(DATASET ENTRIES):

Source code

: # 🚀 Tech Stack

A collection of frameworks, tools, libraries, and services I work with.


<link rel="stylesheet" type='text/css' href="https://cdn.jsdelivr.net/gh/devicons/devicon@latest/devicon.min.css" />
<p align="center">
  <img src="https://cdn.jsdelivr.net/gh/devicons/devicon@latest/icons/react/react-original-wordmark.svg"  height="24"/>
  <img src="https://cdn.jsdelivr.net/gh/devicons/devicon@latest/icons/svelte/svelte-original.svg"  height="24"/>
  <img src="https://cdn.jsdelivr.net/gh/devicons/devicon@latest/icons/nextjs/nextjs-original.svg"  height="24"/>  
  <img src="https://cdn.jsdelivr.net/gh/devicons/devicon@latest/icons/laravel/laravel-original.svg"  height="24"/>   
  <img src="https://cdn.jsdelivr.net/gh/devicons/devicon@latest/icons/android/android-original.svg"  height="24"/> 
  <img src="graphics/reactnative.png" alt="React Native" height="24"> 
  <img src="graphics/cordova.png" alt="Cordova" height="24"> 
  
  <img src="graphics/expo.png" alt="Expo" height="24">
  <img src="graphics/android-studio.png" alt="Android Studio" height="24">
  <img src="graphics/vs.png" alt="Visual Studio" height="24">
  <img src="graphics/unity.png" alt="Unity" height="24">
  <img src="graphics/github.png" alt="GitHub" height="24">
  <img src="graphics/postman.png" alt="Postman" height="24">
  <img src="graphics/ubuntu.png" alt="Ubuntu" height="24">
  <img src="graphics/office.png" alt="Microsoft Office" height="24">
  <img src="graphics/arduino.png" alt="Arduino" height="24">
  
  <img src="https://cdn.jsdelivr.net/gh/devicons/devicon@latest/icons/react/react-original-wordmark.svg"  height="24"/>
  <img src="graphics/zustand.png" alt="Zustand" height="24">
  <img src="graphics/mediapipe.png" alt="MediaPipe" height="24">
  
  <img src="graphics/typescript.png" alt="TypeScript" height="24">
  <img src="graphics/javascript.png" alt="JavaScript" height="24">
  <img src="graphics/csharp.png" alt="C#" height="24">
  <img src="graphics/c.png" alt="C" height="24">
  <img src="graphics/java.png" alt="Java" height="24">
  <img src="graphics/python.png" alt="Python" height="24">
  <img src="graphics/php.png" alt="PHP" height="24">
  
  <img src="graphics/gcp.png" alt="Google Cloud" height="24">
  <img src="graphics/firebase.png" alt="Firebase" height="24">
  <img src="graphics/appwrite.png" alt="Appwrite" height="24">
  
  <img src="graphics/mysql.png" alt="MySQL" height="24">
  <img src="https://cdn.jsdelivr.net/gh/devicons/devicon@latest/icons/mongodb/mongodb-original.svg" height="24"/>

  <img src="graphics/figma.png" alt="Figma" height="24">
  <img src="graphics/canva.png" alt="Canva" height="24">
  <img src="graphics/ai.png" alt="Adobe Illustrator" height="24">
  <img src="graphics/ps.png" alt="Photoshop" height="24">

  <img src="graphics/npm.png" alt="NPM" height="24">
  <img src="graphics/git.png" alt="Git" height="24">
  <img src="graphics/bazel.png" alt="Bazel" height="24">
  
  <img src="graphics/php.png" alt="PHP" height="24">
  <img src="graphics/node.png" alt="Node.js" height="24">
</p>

(TASK DESCRIPTION): Reproduce the entries above exactly, every line included.

(EXERCISE RESPONSE):
Source code

: # 🚀 Tech Stack

A collection of frameworks, tools, libraries, and services I work with.


<link rel="stylesheet" type='text/css' href="https://cdn.jsdelivr.net/gh/devicons/devicon@latest/devicon.min.css" />
<p align="center">
  <img src="https://cdn.jsdelivr.net/gh/devicons/devicon@latest/icons/react/react-original-wordmark.svg"  height="24"/>
  <img src="https://cdn.jsdelivr.net/gh/devicons/devicon@latest/icons/svelte/svelte-original.svg"  height="24"/>
  <img src="https://cdn.jsdelivr.net/gh/devicons/devicon@latest/icons/nextjs/nextjs-original.svg"  height="24"/>  
  <img src="https://cdn.jsdelivr.net/gh/devicons/devicon@latest/icons/laravel/laravel-original.svg"  height="24"/>   
  <img src="https://cdn.jsdelivr.net/gh/devicons/devicon@latest/icons/android/android-original.svg"  height="24"/> 
  <img src="graphics/reactnative.png" alt="React Native" height="24"> 
  <img src="graphics/cordova.png" alt="Cordova" height="24"> 
  
  <img src="graphics/expo.png" alt="Expo" height="24">
  <img src="graphics/android-studio.png" alt="Android Studio" height="24">
  <img src="graphics/vs.png" alt="Visual Studio" height="24">
  <img src="graphics/unity.png" alt="Unity" height="24">
  <img src="graphics/github.png" alt="GitHub" height="24">
  <img src="graphics/postman.png" alt="Postman" height="24">
  <img src="graphics/ubuntu.png" alt="Ubuntu" height="24">
  <img src="graphics/office.png" alt="Microsoft Office" height="24">
  <img src="graphics/arduino.png" alt="Arduino" height="24">
  
  <img src="https://cdn.jsdelivr.net/gh/devicons/devicon@latest/icons/react/react-original-wordmark.svg"  height="24"/>
  <img src="graphics/zustand.png" alt="Zustand" height="24">
  <img src="graphics/mediapipe.png" alt="MediaPipe" height="24">
  
  <img src="graphics/typescript.png" alt="TypeScript" height="24">
  <img src="graphics/javascript.png" alt="JavaScript" height="24">
  <img src="graphics/csharp.png" alt="C#" height="24">
  <img src="graphics/c.png" alt="C" height="24">
  <img src="graphics/java.png" alt="Java" height="24">
  <img src="graphics/python.png" alt="Python" height="24">
  <img src="graphics/php.png" alt="PHP" height="24">
  
  <img src="graphics/gcp.png" alt="Google Cloud" height="24">
  <img src="graphics/firebase.png" alt="Firebase" height="24">
  <img src="graphics/appwrite.png" alt="Appwrite" height="24">
  
  <img src="graphics/mysql.png" alt="MySQL" height="24">
  <img src="https://cdn.jsdelivr.net/gh/devicons/devicon@latest/icons/mongodb/mongodb-original.svg" height="24"/>

  <img src="graphics/figma.png" alt="Figma" height="24">
  <img src="graphics/canva.png" alt="Canva" height="24">
  <img src="graphics/ai.png" alt="Adobe Illustrator" height="24">
  <img src="graphics/ps.png" alt="Photoshop" height="24">

  <img src="graphics/npm.png" alt="NPM" height="24">
  <img src="graphics/git.png" alt="Git" height="24">
  <img src="graphics/bazel.png" alt="Bazel" height="24">
  
  <img src="graphics/php.png" alt="PHP" height="24">
  <img src="graphics/node.png" alt="Node.js" height="24">
</p>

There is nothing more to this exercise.